:: EXERCISE INSTRUCTIONS ::
Please write out exactly the lines of the data below from the line holding "instances, even when" through the line holding "use a monorepo", and leave out the rest.

:: DATA SECTION ::
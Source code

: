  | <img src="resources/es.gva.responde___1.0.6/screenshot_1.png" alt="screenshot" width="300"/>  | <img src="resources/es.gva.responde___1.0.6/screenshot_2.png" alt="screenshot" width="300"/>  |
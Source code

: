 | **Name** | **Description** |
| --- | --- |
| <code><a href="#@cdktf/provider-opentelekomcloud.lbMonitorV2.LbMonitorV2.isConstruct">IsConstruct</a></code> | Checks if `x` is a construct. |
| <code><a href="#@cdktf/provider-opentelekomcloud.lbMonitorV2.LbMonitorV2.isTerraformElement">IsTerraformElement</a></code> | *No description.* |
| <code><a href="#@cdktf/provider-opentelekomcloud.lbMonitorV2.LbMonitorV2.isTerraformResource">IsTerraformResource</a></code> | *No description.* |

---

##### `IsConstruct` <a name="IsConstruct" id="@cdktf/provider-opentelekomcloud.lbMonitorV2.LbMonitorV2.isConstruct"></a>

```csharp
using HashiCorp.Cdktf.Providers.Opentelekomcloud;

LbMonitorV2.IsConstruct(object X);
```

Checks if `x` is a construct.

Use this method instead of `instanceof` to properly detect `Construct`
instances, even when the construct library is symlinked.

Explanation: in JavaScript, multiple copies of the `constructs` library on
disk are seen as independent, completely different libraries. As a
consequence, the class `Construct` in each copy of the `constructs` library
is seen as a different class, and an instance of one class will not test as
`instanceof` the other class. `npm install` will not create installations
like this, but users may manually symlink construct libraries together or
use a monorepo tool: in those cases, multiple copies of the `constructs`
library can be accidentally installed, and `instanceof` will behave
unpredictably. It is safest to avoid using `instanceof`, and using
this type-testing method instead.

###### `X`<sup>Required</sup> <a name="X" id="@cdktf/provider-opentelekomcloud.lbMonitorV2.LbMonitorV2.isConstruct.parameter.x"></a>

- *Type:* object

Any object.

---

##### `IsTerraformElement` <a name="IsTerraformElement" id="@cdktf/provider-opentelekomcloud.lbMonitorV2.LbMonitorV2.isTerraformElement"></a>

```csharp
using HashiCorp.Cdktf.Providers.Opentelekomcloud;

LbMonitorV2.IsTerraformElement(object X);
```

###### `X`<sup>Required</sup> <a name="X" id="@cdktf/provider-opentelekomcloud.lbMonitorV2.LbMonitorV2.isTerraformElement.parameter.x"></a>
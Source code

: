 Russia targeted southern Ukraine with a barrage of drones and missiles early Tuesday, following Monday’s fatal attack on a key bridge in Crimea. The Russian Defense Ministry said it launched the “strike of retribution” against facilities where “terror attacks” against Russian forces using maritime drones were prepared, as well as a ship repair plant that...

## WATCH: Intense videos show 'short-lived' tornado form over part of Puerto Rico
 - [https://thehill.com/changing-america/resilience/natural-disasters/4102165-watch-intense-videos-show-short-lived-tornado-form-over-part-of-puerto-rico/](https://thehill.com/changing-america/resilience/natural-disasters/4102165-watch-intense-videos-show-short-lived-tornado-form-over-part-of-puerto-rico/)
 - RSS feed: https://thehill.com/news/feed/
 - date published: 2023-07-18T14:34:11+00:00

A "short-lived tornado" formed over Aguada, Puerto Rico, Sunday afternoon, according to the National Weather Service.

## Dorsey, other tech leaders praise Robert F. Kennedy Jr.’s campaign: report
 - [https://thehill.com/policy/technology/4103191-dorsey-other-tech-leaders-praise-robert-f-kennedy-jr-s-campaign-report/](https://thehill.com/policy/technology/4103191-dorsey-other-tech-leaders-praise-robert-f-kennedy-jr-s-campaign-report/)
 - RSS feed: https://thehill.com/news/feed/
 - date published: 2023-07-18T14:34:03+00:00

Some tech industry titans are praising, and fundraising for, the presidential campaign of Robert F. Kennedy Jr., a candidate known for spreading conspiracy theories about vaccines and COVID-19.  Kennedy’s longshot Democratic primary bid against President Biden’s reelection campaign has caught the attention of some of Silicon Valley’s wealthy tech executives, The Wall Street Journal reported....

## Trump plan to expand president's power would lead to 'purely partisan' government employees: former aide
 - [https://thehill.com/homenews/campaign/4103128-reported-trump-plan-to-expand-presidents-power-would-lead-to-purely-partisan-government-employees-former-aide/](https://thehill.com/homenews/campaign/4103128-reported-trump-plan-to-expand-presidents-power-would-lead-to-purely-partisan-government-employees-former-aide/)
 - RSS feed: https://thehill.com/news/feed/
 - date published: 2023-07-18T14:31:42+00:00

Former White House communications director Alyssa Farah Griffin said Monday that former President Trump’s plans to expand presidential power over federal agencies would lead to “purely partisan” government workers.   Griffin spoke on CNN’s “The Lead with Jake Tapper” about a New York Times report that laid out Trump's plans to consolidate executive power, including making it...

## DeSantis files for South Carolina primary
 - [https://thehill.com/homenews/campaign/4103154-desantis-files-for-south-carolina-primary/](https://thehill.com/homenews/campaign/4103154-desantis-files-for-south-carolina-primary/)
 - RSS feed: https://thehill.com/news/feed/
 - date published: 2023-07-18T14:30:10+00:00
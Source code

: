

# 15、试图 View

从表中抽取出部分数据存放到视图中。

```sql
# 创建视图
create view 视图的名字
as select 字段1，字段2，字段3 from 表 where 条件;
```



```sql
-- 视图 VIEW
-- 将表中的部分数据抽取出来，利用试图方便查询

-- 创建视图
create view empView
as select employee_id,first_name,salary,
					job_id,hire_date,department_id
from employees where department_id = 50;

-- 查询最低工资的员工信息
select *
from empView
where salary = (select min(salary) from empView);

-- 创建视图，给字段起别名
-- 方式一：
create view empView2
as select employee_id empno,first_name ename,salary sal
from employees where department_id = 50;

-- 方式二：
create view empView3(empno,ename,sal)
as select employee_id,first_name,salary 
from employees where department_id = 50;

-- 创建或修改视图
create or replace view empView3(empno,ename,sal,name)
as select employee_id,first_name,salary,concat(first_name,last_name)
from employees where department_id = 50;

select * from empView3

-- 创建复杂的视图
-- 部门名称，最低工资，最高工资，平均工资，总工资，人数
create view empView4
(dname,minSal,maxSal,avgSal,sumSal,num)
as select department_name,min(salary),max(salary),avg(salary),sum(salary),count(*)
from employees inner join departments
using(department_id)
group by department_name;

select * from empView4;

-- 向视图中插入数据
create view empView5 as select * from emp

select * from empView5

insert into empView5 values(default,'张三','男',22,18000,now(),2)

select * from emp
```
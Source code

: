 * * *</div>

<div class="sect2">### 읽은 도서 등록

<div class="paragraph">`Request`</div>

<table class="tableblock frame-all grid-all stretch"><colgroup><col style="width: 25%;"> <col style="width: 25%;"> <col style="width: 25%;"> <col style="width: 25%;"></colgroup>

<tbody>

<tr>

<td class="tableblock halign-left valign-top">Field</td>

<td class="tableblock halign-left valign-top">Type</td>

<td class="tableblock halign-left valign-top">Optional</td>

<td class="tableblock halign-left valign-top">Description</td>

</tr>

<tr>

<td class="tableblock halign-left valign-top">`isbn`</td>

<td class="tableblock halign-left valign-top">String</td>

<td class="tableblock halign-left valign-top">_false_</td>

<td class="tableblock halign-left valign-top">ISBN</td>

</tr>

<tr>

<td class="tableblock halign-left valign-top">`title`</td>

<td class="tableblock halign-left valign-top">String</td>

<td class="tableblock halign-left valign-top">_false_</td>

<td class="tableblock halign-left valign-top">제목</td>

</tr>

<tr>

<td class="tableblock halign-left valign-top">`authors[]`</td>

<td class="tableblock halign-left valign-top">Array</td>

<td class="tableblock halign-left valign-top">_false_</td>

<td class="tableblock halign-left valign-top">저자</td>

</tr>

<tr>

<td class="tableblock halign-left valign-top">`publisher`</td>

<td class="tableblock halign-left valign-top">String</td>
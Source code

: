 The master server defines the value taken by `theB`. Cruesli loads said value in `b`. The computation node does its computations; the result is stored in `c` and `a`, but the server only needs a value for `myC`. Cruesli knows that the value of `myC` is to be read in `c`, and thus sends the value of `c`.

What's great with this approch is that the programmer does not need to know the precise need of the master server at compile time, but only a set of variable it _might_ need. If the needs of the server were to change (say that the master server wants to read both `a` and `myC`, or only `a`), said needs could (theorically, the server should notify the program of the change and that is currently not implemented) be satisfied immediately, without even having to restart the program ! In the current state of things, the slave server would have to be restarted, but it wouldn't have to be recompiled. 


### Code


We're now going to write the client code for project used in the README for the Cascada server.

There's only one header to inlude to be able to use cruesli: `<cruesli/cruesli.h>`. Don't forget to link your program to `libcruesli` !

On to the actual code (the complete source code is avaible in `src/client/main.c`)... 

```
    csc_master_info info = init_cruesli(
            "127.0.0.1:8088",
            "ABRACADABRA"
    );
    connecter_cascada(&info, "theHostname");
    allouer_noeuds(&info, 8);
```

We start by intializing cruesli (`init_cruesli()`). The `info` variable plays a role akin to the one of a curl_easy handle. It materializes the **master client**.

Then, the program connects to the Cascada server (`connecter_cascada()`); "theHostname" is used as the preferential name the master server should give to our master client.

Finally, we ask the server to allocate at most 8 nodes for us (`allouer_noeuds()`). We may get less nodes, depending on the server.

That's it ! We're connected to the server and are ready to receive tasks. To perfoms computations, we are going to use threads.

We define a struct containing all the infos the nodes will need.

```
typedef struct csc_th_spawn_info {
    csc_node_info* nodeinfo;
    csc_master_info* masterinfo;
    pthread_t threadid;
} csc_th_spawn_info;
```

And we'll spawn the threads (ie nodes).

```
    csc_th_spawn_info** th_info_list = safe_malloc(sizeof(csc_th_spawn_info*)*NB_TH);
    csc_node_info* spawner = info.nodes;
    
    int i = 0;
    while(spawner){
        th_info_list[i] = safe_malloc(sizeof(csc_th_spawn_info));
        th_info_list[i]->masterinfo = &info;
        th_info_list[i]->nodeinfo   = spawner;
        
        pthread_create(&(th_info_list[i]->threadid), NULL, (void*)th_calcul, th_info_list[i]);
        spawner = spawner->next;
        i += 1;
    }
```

:: ANSWER ::
instances, even when the construct library is symlinked.

Explanation: in JavaScript, multiple copies of the `constructs` library on
disk are seen as independent, completely different libraries. As a
consequence, the class `Construct` in each copy of the `constructs` library
is seen as a different class, and an instance of one class will not test as
`instanceof` the other class. `npm install` will not create installations
like this, but users may manually symlink construct libraries together or
use a monorepo tool: in those cases, multiple copies of the `constructs`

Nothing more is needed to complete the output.